Ablation studies reveal that HU-preserving training is the most impactful component (+3.5 DSC), underscoring the necessity of retaining physical density information. Distillation alone (without warmup) causes bottleneck collapse, but the warmup schedule recovers and exceeds the HU-only baseline. Multi-timestep aggregation and Sobel-Diffusion Fusion further enhance boundary localization, while fast ODE-solver sampling maintains accuracy with significant speedups in inference.
Practical and Theoretical Implications
DiffSegLung's teacher-student radiomic distillation introduces a paradigm for unsupervised segmentation, leveraging domain-specific handcrafted descriptors as powerful contrastive signals without any annotations. The integration of HU-preserving DDPM training bridges classical radiomics and modern diffusion generative modeling. Practically, this enables scalable, annotation-free segmentation across heterogeneous CT datasets, applicable to clinical and research workflows where labeling is infeasible.
Theoretically, the framework shifts unsupervised medical image analysis toward physically-informed representation learning. By enforcing radiomic structure in latent spaces, DiffSegLung demonstrates pathology separation emerges without explicit supervision. The workflow's reliance on domain knowledge for cluster assignment (HU thresholds) but not for training paves the way for further advances in combining physics-driven and data-driven unsupervised learning.

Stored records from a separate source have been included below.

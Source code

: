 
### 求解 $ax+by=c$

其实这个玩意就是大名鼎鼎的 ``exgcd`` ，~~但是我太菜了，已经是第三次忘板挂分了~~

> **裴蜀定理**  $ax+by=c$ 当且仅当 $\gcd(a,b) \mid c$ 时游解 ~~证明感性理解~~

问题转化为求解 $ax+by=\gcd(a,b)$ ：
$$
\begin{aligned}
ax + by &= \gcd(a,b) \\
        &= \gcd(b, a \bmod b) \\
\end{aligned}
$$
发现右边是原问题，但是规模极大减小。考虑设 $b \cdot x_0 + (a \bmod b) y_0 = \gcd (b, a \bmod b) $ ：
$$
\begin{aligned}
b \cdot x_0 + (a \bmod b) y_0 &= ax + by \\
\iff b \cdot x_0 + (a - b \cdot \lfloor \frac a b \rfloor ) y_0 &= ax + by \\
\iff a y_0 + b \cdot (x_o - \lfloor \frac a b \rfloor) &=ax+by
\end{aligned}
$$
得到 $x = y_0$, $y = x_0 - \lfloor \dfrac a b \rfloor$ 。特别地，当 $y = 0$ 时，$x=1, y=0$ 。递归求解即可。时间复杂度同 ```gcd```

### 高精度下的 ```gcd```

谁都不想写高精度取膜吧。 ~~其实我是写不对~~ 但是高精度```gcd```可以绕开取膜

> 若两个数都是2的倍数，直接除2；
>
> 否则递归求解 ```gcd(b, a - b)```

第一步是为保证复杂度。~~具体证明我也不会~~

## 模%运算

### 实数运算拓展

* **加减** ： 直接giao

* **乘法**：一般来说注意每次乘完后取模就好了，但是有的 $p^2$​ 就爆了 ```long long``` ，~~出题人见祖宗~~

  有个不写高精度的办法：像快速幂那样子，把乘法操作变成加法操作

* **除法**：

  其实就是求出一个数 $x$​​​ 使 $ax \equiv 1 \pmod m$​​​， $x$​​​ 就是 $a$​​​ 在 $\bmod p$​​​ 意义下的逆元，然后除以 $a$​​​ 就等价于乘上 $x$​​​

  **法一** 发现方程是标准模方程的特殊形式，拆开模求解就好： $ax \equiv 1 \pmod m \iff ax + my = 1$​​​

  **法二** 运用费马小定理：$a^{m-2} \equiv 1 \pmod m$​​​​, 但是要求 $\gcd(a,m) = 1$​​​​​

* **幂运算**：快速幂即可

Future developments may target improved class separation for pathologies with overlapping HU distributions using higher-order texture descriptors or learned clustering algorithms. Extensions to broader modalities and pathology types could generalize the distillation scheme across medical imaging domains.
Conclusion
DiffSegLung presents a robust annotation-free segmentation method that outperforms prior baselines in both generation fidelity and segmentation accuracy by leveraging radiomic distillation with HU-preserving diffusion models. The radiomic teacher-student scheme integrates handcrafted physics-aware descriptors as a contrastive signal, shaping DDPM bottleneck representations for unsupervised pathology separation. Its practical efficacy and theoretical innovation mark a substantial advancement in physically-grounded unsupervised segmentation pipelines for medical imaging (2605.11758).